While most people seem to think that the new system call mechanism makes sense, the question has come up: what kind of feature freeze are we in if we're adding things like a whole new way of doing system calls? Alan Cox, perhaps, had the most direct comment:

Linus. you are doing the slow slide into a second round of development work again, just like mid 2.3, just like 1.3.60, ...

Given the high hopes that have been placed on this feature freeze actually working, this sort of remark is something to be concerned about.

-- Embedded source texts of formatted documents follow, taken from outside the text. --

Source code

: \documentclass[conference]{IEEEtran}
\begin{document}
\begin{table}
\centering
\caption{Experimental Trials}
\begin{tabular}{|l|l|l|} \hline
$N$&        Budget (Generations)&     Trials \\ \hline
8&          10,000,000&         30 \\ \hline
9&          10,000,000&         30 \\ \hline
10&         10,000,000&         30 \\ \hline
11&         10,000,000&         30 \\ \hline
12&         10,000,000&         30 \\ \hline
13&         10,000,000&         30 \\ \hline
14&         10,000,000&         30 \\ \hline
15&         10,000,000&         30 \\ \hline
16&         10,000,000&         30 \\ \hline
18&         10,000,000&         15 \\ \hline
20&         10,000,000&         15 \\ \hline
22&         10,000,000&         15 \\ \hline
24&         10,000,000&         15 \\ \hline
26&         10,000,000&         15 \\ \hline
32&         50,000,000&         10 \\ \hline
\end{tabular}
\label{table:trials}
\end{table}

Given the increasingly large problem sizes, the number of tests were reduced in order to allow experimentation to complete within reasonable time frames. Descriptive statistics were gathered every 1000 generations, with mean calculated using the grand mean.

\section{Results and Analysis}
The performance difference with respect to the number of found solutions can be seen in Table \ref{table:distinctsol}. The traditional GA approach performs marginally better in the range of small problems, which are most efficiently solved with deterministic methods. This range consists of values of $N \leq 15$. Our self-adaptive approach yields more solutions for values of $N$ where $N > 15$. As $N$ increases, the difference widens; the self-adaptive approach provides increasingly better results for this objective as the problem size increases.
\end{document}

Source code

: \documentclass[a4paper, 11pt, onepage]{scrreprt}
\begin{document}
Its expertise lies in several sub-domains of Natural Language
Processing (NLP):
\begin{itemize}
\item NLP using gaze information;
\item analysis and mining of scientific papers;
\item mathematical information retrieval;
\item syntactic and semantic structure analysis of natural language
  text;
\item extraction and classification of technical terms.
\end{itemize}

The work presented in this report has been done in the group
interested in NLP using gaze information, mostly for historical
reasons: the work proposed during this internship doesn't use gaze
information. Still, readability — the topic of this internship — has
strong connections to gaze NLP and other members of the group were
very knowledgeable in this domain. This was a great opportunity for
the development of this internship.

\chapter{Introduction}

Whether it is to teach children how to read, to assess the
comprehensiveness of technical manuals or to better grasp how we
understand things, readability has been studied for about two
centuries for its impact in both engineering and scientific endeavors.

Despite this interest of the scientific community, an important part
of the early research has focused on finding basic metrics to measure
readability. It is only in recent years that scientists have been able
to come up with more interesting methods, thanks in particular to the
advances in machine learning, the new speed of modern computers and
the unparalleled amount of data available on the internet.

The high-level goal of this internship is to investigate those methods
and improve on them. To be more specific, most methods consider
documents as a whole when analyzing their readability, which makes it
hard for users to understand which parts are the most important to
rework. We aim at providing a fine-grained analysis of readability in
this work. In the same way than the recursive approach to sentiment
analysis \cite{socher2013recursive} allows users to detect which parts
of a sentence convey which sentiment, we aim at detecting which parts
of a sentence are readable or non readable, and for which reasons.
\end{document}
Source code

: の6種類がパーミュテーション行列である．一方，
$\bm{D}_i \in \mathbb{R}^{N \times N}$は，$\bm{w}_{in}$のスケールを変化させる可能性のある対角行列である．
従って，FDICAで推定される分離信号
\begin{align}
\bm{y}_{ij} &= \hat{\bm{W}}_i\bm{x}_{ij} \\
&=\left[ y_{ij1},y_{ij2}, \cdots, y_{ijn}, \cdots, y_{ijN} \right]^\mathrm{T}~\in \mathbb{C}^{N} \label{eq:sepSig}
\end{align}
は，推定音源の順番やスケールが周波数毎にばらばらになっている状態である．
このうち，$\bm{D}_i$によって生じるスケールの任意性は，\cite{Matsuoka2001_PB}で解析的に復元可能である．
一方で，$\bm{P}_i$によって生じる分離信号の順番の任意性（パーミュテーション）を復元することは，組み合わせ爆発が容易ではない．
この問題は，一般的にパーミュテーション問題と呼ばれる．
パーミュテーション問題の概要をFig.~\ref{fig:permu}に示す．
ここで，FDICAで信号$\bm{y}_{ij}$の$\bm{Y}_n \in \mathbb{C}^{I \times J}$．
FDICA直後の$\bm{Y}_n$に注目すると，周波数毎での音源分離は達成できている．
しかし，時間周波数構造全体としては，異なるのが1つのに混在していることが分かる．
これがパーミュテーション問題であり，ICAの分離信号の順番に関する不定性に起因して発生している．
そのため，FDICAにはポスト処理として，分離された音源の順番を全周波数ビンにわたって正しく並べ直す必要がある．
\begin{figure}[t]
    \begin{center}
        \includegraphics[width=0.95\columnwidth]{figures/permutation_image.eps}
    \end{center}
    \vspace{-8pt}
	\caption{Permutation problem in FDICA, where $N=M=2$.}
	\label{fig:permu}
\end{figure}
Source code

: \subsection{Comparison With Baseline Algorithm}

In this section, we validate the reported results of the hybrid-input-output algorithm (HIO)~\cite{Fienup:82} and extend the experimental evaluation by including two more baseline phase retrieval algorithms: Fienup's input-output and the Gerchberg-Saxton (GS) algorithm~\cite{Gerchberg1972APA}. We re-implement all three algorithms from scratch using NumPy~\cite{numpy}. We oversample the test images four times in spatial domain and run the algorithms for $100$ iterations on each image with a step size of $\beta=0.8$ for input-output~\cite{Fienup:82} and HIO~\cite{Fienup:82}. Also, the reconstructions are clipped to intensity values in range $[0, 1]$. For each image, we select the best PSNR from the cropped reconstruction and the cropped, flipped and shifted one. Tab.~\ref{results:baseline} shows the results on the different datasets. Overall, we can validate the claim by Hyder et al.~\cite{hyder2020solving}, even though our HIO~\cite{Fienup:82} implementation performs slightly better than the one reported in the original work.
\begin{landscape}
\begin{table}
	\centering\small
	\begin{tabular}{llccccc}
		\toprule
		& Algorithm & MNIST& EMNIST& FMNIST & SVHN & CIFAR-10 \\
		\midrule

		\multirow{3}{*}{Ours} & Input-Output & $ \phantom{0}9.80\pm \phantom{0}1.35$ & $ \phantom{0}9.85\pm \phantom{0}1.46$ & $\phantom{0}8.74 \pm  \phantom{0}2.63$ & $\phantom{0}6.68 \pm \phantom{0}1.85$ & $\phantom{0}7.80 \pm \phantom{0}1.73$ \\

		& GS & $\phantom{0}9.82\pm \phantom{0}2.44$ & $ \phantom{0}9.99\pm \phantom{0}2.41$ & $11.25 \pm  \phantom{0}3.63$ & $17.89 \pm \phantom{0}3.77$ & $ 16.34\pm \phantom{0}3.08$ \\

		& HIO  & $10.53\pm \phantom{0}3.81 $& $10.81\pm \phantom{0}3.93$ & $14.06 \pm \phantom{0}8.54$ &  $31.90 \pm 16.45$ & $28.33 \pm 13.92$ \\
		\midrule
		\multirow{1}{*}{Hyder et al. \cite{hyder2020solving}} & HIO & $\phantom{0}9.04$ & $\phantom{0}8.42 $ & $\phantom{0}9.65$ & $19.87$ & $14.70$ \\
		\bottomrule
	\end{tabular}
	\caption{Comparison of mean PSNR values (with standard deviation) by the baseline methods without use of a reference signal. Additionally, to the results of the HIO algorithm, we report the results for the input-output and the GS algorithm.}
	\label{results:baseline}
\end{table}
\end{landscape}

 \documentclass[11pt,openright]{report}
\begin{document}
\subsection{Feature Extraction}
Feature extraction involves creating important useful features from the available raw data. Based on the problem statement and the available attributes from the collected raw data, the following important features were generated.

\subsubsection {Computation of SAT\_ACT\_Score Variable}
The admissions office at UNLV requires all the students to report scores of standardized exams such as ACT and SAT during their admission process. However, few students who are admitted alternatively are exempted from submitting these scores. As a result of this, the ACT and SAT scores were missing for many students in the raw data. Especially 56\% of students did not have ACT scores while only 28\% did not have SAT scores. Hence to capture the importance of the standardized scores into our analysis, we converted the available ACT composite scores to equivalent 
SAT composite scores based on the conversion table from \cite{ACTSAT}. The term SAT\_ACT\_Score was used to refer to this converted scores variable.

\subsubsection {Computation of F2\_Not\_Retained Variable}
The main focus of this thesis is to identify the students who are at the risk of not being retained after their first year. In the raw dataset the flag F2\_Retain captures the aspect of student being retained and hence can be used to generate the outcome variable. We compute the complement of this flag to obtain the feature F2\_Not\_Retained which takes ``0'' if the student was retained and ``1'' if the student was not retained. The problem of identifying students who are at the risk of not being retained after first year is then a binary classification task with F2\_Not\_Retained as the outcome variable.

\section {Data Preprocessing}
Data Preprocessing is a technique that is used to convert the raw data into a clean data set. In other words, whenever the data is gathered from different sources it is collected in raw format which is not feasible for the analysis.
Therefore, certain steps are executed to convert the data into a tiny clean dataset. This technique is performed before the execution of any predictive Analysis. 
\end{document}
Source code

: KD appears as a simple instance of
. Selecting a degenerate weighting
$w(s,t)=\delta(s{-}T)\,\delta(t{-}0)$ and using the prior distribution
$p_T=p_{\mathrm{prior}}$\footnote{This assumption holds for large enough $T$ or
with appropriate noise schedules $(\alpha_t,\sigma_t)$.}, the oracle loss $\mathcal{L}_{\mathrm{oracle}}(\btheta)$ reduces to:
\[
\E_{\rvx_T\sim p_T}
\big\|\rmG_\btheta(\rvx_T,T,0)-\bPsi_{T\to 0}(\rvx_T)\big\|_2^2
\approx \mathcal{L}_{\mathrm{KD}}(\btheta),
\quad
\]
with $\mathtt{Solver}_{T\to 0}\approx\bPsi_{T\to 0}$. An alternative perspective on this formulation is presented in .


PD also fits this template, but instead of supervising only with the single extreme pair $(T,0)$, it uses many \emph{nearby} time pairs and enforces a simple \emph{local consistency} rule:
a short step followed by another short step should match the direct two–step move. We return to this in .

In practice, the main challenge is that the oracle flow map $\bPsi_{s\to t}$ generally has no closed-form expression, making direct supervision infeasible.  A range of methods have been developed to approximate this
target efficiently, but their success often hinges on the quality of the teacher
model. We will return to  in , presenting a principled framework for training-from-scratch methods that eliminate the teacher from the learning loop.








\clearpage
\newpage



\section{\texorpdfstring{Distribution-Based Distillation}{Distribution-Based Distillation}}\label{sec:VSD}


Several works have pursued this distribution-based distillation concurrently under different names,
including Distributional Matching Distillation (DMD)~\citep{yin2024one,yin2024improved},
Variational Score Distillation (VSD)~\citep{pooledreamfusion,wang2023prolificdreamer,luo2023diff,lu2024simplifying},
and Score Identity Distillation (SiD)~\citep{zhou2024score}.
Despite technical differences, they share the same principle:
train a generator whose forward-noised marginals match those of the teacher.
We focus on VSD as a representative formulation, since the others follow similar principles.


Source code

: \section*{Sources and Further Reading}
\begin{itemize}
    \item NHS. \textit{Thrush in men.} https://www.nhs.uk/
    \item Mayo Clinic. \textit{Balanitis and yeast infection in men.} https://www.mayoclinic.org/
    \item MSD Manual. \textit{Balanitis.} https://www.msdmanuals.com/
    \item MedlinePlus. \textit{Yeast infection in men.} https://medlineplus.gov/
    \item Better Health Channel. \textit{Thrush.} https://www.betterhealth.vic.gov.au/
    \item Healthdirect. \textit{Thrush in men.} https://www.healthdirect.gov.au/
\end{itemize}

Linus has acknowledged the concern, and started a discussion on how patches should be reviewed. Looking ahead:

I thought about the code freeze require buy-in from three of four people (me, Alan, Dave and Andrew come to mind) for a patch to go in, but that's probably too draconian for now. Or is it (maybe start with "needs approval by two" and switch it to three when going into code freeze)?

There seems to be fairly widespread agreement, however, that this approach could be overly bureaucratic for now. Each development kernel release still contains hundreds of patches (636 for 2.5.51; in 2.5.52 there were "only" 153); people are understandably nervous about having that many patches go through a committee. Or even worse, being on the committee. Of course, Larry McVoy has an elaborate approach involving BitKeeper all planned out, but, given that a couple of people on the short list don't use BitKeeper, things will probably not go that way.

Andrew Morton has suggested simply adopting a set of guidelines for what can be accepted. The suggested list:

  • Bug fixes
  • Speedups
  • In-progress features (or those Linus had already said would be merged)
  • New drivers or filesystems

Anything outside of that list would not be included at this point. As the freeze gets harder, items are dropped off the list, until only bug fixes are left.

Given everybody's time constraints, the relatively informal approach is the most likely one to be adopted at this point. The important thing, in the end, is that everybody agrees that the feature freeze is important and is keeping an eye out for violations. As long as that continues, things will hopefully not get too far out of control.